Lui, un uomo difficile, dall'animo inquieto, dalla mente turbata per la presenza di problemi di natura psicologica, che influiranno tantissimo non solo sulla sua vita ma anche su quella della donna amata e sul suo legame con lei.
Dino Campana, da lei amato prima nelle pagine dei ''Canti Orfici'' e poi nella realtà degli incontri, è una personalità complessa e riesce a far leva sul senso di devozione e sulla passione amorosa della propria amante, così da impietosirla, ricattarla, giocare con la sua gelosia e tentare disperatamente (ed egoisticamente?) di tenerla stretta a sè.

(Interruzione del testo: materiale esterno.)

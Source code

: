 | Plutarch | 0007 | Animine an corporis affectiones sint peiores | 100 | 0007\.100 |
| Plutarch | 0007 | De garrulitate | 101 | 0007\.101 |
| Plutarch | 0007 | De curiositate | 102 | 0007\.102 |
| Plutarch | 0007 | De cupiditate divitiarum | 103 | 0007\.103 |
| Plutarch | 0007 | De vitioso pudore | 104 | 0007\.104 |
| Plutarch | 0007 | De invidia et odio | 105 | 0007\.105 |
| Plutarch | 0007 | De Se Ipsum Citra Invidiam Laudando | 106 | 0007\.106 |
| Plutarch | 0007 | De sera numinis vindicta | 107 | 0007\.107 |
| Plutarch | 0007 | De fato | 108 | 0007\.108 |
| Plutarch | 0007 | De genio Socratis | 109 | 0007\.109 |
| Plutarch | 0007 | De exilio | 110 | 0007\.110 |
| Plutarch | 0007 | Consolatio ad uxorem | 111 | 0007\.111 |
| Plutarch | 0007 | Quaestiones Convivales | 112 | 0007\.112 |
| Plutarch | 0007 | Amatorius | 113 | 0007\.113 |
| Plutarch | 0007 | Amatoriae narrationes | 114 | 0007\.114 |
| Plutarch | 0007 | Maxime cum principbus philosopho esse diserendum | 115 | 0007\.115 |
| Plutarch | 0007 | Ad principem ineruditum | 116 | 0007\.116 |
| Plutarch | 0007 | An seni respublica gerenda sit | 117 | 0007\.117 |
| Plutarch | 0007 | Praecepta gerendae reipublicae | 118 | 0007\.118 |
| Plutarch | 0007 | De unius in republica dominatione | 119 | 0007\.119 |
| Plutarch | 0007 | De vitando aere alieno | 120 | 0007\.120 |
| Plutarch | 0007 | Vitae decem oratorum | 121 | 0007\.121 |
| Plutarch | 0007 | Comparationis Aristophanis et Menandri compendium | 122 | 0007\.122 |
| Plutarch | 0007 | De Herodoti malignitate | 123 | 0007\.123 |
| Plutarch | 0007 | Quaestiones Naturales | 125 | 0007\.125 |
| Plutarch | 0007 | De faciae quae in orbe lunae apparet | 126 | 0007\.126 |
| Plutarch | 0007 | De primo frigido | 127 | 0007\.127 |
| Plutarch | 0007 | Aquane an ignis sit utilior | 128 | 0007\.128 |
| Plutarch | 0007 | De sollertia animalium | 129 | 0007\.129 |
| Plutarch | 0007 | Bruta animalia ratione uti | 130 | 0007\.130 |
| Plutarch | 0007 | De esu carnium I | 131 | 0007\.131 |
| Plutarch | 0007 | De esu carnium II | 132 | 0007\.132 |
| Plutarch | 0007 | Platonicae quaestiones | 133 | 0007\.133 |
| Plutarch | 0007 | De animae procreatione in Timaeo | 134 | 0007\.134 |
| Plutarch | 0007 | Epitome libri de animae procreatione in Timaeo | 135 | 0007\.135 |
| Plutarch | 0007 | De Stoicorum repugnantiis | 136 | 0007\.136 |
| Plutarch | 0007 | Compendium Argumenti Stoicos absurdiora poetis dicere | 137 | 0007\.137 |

E la nostra scrittrice - che pure nelle proprie vicende esistenziali ha mostrato un carattere ed una personalità forti, decisi (tanto da separarsi col marito e da abbandonarlo, lasciando con lui anche il figlio), un'anticonformista, una donna coraggiosa che rivendica i diritti delle donne - non di rado cede davanti all'amore forte e totale per quet'uomo, struggendosi per lui..
"Sei tu che mi squassi così?Che cosa m'hai messo nelle vene?Oh ti voglio, non ti lascerò ad altri, non sarò d'altri, per la mia vita ti voglio e per la mia morte. Dimmi che mi manca così il respiro perchè mi chiami...perchè mi vuoi"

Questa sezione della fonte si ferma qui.